(Task statement):
Needed from the data below: every line from the one with "представления понимаются как" up to and including the one with "только в том", repeated exactly and with nothing else.

(Source data):
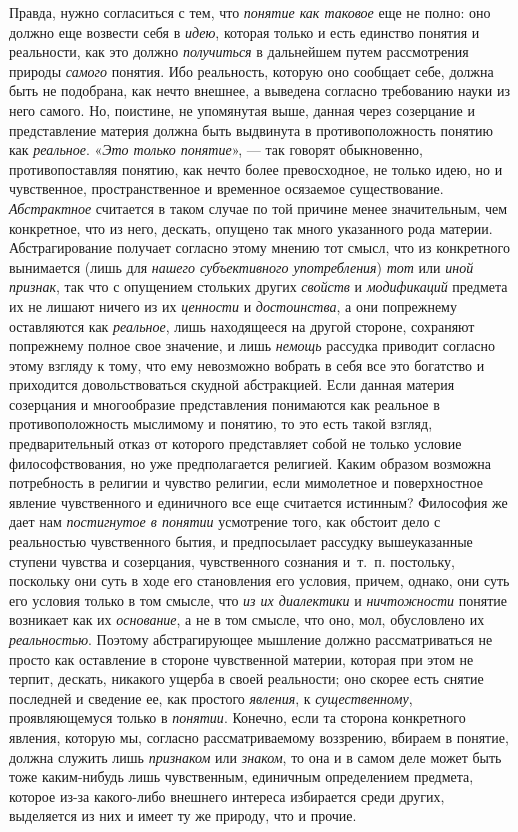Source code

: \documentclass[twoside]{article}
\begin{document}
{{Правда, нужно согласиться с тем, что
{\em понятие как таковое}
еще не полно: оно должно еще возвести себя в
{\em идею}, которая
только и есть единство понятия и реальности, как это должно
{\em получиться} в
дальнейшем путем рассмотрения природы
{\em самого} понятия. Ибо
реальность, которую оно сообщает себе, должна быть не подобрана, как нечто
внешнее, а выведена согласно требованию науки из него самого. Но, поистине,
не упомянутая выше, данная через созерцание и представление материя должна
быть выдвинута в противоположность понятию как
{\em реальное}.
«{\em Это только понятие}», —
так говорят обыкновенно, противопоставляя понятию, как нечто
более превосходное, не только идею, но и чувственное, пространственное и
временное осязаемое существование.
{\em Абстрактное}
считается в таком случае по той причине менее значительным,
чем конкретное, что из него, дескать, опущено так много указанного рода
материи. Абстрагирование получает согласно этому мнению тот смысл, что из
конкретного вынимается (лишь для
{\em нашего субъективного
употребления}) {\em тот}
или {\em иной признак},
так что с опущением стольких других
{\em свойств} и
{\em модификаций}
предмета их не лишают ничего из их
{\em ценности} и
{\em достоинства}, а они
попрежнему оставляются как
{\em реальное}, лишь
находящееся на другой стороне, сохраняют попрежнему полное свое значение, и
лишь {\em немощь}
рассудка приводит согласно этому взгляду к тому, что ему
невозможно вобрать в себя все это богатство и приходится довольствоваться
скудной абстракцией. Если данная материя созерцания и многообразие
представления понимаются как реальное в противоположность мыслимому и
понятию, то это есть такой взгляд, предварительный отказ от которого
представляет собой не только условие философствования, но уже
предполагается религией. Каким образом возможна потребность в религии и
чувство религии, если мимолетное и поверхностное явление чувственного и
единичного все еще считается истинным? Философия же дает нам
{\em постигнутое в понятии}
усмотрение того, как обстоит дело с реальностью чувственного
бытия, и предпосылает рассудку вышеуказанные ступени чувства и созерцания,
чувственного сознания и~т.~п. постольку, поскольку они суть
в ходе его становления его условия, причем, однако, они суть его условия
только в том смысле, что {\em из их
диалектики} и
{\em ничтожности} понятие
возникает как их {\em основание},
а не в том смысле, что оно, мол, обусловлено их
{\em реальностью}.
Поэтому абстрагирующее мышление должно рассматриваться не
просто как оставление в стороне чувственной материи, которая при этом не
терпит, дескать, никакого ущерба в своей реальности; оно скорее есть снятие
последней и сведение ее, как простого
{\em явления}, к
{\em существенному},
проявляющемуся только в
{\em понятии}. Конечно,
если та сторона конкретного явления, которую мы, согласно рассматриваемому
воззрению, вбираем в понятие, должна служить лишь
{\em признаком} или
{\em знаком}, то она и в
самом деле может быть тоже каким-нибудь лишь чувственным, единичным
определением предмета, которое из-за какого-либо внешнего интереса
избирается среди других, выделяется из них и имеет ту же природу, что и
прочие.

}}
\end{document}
--
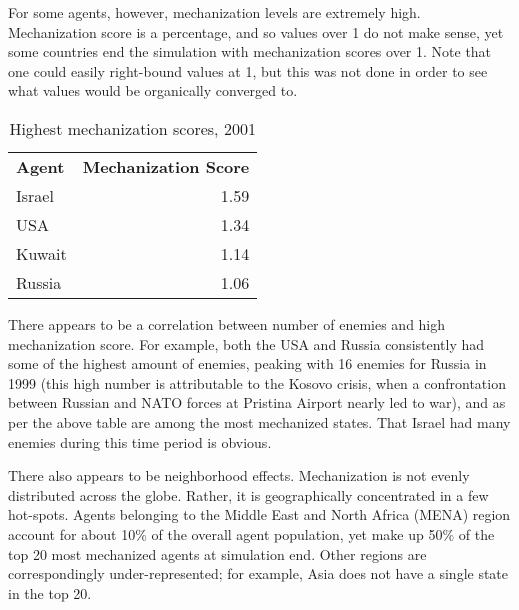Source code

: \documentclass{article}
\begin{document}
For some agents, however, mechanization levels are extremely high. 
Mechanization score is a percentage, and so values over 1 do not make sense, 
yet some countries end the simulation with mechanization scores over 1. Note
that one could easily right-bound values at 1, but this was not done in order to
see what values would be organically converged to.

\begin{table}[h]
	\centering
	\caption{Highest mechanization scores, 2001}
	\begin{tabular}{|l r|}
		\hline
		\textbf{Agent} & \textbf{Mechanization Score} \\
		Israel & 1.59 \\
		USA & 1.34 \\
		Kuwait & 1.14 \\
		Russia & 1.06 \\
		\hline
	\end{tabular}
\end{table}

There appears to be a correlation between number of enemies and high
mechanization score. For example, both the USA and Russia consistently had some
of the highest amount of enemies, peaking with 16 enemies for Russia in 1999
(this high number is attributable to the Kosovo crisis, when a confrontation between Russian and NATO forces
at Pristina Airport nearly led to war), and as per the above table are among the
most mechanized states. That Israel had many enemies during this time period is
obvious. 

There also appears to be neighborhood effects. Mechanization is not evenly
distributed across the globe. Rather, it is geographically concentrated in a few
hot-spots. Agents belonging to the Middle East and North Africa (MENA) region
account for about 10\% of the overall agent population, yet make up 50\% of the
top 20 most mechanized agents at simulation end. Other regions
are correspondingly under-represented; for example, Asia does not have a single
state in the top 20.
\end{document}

(Answer):
представления понимаются как реальное в противоположность мыслимому и
понятию, то это есть такой взгляд, предварительный отказ от которого
представляет собой не только условие философствования, но уже
предполагается религией. Каким образом возможна потребность в религии и
чувство религии, если мимолетное и поверхностное явление чувственного и
единичного все еще считается истинным? Философия же дает нам
{\em постигнутое в понятии}
усмотрение того, как обстоит дело с реальностью чувственного
бытия, и предпосылает рассудку вышеуказанные ступени чувства и созерцания,
чувственного сознания и~т.~п. постольку, поскольку они суть
в ходе его становления его условия, причем, однако, они суть его условия
только в том смысле, что {\em из их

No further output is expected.